Try it
Each line below with the word "began" needs to be copied.

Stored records
· · · · · · ·

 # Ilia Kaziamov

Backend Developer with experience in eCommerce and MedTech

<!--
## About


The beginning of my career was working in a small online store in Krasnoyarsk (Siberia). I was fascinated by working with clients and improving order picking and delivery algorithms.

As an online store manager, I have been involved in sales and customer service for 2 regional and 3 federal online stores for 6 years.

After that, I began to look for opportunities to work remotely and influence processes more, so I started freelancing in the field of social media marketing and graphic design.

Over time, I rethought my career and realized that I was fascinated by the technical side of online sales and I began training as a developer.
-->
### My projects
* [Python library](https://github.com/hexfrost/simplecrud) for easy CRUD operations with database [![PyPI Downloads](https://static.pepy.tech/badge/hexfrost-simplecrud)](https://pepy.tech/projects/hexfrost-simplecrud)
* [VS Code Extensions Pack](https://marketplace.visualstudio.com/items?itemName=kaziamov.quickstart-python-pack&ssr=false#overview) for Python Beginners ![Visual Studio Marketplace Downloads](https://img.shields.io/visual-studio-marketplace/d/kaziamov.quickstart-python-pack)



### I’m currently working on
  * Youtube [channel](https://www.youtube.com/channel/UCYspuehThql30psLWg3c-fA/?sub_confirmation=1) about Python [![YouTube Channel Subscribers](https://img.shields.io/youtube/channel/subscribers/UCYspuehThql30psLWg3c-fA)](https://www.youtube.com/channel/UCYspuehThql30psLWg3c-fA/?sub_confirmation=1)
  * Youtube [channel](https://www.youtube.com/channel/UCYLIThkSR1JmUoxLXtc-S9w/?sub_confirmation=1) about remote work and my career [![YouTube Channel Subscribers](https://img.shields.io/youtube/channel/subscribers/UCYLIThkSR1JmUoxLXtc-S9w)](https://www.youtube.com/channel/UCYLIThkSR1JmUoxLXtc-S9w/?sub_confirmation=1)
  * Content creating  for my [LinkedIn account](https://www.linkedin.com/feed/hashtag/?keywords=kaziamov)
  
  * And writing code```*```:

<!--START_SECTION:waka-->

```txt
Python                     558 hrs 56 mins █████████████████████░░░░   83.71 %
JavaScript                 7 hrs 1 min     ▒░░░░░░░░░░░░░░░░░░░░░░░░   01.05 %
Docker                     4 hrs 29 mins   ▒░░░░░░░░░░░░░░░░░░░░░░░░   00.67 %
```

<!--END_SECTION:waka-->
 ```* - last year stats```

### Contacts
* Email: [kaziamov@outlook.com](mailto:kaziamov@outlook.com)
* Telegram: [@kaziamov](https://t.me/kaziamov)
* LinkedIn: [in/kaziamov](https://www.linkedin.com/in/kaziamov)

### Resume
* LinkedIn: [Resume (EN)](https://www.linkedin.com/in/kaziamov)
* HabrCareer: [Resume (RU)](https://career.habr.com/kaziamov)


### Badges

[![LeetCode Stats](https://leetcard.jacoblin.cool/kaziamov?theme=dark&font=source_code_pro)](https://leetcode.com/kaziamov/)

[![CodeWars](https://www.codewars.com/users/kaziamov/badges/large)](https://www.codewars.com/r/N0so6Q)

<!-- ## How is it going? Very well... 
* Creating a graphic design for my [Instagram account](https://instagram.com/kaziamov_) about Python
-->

· · · · · · ·

Solution for this problem
After that, I began to look for opportunities to work remotely and influence processes more, so I started freelancing in the field of social media marketing and graphic design.
Over time, I rethought my career and realized that I was fascinated by the technical side of online sales and I began training as a developer.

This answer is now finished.